Advocacy on Wilbur and Carlson's shows, Gaylord argued, was really just an "in kind" contribution -- no different than a check written to a political committee. And, amazingly enough, a judge agreed with him. Thurston County Superior Court Judge Chris Wickham argued in his opinion that he was merely requiring "disclosure" of the contribution. But when it comes to campaign-finance regulation, disclosure is virtually always a precursor to restrictions.

So, what might a principled newspaper do at this point, regardless of its stance on the gas tax? Well, of course, it would see the clear threat this judge's line of thinking poses to journalists everywhere. It would see that when we start to blur the line between campaign coverage and campaign contributions, we risk preventing the press from doing its job.
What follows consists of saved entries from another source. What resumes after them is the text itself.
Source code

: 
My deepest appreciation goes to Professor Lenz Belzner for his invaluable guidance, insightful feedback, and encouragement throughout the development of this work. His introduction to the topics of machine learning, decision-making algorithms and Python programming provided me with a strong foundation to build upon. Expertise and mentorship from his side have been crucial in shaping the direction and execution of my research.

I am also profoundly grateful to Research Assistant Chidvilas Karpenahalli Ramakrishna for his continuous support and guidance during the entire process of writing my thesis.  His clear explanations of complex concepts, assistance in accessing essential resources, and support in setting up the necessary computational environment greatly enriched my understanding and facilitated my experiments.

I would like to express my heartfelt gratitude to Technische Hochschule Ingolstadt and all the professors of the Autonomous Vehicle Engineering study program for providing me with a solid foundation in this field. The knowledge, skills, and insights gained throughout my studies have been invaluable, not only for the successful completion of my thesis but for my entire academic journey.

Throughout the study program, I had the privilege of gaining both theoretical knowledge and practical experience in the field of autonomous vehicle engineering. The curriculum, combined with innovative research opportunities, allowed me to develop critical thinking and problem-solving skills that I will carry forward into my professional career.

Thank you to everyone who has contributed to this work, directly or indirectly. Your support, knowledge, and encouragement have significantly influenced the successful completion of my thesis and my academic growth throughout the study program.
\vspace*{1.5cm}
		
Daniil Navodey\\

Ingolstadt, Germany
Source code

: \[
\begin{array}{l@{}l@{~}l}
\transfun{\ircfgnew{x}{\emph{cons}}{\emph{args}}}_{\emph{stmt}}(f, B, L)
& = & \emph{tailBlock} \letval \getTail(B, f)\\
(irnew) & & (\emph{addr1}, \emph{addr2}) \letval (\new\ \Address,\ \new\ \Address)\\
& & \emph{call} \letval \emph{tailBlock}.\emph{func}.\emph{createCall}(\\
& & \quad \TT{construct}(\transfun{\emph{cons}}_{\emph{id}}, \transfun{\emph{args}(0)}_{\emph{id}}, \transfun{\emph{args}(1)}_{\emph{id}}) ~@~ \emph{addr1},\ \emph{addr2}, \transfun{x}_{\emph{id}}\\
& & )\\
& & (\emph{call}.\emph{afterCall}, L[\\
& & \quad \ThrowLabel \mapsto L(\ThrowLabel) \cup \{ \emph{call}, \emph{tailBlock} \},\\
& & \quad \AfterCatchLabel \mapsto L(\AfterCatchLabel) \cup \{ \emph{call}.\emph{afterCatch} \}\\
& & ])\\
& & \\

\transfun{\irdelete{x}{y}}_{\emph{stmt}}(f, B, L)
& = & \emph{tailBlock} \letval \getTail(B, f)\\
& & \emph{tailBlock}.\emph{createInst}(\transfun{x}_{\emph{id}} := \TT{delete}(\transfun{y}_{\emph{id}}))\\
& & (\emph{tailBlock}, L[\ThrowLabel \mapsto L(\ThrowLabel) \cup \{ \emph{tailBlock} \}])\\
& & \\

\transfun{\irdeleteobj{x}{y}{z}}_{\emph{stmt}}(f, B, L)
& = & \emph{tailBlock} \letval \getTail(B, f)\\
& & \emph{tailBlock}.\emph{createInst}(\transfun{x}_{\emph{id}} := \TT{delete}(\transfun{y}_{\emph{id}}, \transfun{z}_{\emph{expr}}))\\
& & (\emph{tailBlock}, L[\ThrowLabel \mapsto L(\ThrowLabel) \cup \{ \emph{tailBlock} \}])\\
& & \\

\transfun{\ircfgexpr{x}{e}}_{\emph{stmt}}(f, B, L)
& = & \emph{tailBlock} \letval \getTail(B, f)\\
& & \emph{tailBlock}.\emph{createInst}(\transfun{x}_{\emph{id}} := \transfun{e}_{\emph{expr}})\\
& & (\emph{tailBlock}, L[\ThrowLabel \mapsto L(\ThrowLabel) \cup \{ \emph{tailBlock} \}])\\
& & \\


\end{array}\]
And it would see that petty squabbles over state transportation spending are hardly something over which it's worth tossing one's First-Amendment-protected brethren to the wolves.

And, so, if that's what a principled newspaper might do, what would the Seattle P-I do? Well, of course, it would write a flippant editorial under the headline: "Jabber Over Journalism." And it would declare that while it's fine for "broadcast pundits, newspaper columnists and editorial pages" to "discuss issues and recommend action," the KVI hosts deserve to be harassed for "acting as political activists, not journalists."

Puzzled by the paper's stance, I phoned the P-I's editorial page editor, Mark Trahant, a few days after that editorial ran, to better understand the paper's thinking. Trahant graciously agreed to discuss the editorial with me, and so I asked him the question that was pressing on the minds of First Amendment partisans across the country.

If a couple of radio-talk-show hosts can be regulated under campaign-finance law -- their very spoken words considered contributions -- what exactly protects the P-I (or any other publication) from such regulation? After all, the P-I has editorialized regularly on the gas tax (in favor of the tax and against the initiative) for months.

"We're not participants," Trahant said. "We have no vested interest, other than as citizens." Trahant went on to note that one of the hosts, Carlson, had given money to the I-912 campaign. "They actually coordinated on air, telling people where to get petitions."

And if that doesn't get to the heart of the matter, I don't know what does.

The speech regulators, almost always on the political left, are happy to let you talk all day -- so long as what you say doesn't actually have any effect on anything. But if what you say starts driving fundraising or getting people out of their chairs and on the street collecting signatures, then you may well be an enemy of the state.

Trahant and other like him, however, need to realize that the First Amendment has no qualifiers. It doesn't say that "Congress shall make no law ... abridging the freedom of speech, or of the press ... unless a citizen shall have a 'vested interest' in the topic."

It says, "shall make no law." Shall. Make. No. Friggin'. Law.

Not every paper in Washington missed the point. The Seattle Times -- not exactly a conservative paper -- slapped Judge Wickham. And a handful of smaller papers around the state did as well.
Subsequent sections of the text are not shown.